I recently heard from an old friend who encapsulated her marital history by saying that she and her long-time partner have never married because she couldn’t see the point. On the other hand, I’ve been married four times–obviously I see some point to getting married. And yet I don’t think either of us see our stances as being feminist or anti-feminist; they are merely personal choices.
The feminists who see marriage as a betrayal on the part of the feminist who is marrying are the feminists who still see men as the enemy. They also see marriage as primarily a patriarchal institution. It hasn’t occurred to them that marriage can be empowering for a woman. Anytime a woman makes a decision that she feels is in her own best interests she is acting like a feminist, whether she identifies herself as one or not.

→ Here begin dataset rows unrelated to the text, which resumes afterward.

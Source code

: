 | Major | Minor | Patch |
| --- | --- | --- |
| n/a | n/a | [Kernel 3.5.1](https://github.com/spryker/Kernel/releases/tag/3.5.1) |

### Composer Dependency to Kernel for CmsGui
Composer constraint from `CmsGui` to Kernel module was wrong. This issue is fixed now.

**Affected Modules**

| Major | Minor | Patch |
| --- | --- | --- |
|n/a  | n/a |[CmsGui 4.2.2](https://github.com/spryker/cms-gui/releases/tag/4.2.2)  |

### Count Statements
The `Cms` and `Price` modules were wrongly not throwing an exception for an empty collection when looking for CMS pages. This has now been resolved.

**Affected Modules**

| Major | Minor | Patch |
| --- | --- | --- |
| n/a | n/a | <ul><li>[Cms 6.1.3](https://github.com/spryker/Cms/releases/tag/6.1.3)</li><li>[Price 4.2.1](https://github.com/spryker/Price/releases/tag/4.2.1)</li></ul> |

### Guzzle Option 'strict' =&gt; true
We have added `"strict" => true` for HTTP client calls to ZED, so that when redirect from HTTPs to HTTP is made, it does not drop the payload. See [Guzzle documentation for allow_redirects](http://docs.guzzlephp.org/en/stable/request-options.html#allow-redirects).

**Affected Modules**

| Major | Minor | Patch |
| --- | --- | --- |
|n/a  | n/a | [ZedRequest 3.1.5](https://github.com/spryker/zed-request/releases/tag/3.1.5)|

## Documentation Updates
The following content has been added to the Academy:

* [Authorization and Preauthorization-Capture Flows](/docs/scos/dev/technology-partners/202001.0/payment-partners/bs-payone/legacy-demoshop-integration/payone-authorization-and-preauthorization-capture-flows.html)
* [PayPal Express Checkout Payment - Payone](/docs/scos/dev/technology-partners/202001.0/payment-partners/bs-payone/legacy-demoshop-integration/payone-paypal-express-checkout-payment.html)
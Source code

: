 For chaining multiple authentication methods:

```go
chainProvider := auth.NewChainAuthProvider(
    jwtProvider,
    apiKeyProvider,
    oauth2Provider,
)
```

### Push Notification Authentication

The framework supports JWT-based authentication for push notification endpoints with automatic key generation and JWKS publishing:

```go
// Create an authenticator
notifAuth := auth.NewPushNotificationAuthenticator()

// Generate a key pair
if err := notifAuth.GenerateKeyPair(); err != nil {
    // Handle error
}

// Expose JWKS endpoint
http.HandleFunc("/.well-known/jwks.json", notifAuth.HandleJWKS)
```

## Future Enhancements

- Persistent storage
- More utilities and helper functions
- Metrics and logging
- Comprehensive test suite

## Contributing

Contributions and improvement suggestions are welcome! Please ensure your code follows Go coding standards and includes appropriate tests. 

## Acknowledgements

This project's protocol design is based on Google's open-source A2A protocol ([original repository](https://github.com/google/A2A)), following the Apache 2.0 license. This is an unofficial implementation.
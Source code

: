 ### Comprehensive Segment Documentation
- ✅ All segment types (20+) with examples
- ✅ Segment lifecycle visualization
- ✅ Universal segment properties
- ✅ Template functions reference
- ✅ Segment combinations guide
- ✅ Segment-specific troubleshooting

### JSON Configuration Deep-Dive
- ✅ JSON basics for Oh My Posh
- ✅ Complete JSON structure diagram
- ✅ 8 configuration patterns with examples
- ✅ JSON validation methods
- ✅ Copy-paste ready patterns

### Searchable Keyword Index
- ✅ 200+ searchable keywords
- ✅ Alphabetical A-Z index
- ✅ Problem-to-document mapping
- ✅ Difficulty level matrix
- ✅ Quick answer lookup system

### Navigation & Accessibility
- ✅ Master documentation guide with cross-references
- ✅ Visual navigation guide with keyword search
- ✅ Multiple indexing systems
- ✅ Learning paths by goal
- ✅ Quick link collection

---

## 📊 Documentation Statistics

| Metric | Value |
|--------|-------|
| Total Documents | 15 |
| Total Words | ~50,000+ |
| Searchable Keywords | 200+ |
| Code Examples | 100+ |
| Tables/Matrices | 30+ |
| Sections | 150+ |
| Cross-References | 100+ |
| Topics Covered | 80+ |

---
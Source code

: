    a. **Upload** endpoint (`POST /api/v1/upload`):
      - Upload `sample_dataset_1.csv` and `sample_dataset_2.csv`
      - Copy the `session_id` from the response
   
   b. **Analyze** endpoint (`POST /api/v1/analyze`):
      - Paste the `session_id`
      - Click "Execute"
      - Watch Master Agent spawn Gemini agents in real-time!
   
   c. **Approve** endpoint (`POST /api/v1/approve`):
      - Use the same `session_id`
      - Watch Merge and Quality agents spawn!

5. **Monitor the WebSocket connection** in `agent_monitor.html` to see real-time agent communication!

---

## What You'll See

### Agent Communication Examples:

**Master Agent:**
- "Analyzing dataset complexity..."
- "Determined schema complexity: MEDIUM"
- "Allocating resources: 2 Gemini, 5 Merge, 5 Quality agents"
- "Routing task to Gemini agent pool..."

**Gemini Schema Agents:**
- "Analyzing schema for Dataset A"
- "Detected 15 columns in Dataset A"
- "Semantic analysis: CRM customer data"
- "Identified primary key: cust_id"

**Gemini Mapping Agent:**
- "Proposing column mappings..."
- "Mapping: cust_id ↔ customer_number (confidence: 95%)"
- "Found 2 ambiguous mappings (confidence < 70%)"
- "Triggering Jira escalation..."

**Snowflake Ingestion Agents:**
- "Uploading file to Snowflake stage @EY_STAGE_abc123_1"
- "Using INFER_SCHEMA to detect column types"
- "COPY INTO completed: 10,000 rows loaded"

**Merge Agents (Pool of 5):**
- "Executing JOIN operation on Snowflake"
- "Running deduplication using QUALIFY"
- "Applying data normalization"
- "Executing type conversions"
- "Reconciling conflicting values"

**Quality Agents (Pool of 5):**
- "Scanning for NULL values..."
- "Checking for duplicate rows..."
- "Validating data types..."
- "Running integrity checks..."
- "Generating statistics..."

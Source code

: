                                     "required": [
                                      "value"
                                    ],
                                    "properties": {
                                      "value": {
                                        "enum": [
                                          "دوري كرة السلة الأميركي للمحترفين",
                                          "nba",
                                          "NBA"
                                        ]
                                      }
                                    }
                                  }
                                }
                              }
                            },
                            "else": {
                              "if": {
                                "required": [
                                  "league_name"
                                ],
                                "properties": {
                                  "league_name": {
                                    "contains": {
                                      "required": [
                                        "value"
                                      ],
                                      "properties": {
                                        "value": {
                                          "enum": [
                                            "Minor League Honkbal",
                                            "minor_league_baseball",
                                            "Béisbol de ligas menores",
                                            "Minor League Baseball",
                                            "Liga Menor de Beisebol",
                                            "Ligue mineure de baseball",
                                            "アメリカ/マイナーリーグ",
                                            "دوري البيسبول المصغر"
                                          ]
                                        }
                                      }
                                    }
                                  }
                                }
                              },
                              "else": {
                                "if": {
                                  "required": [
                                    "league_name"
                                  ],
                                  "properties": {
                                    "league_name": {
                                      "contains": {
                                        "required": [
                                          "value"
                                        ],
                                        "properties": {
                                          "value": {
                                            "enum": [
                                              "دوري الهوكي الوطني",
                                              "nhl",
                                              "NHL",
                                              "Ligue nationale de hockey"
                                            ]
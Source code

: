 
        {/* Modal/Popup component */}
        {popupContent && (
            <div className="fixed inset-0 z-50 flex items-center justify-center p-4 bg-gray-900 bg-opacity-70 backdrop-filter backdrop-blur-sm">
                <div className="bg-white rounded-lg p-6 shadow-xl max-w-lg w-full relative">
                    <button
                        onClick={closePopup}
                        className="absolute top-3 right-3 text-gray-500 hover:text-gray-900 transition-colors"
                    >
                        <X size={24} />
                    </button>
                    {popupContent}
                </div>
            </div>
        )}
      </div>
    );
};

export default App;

There’s no one life formula for being a feminist. Having children can be a feminist act; parenting them most certainly can be. Marrying can be a feminist act when you do it on your terms. There are so many points of negotiation in any relationship, marital or not, that it’s simplistic to judge a relationship’s feminist suitability purely on whether or not it’s legally binding. What a woman does about her name, her freedom to choose work in or outside of the home, the division of labor, even how you argue–these are just a few of the things that offer up opportunities for acting “feministically” (on the part of both the man and the woman).
One of my daughters married a year ago. She and her now-husband had been together for a number of years and had already ironed out a lot of their differences and had learned how to fight fair about the rest of them. Marriage seemed like a logical next step to them. They had an unconventional wedding, she kept her own name, he does as much housework as she does (maybe more), he’s as invested in her career as he is in his own. They’ve even discussed the possibility of his staying home with the children when/if they have any. I can’t think of a more feminist marriage. Yet some would say that the mere fact that they married proves that they’re not feminists.
I honestly don’t think that following feminist principles was high on their list when they were contemplating marriage, nor should it be. Marriage stands for many things, but the primary thing it should stand for is who you and your partner are as a couple. If it fits your worldview to stay unmarried or to get married, then so be it. Doing what you want is the feminist act. Doing what you don’t want is the anti-feminist act.
Jessica Valenti had the wedding she and her fiance wanted, in spite of what others thought. Now they’re on the path of making the marriage they both want. Other people’s reactions shouldn’t be an issue. That’s a feminist principle that we can all live by.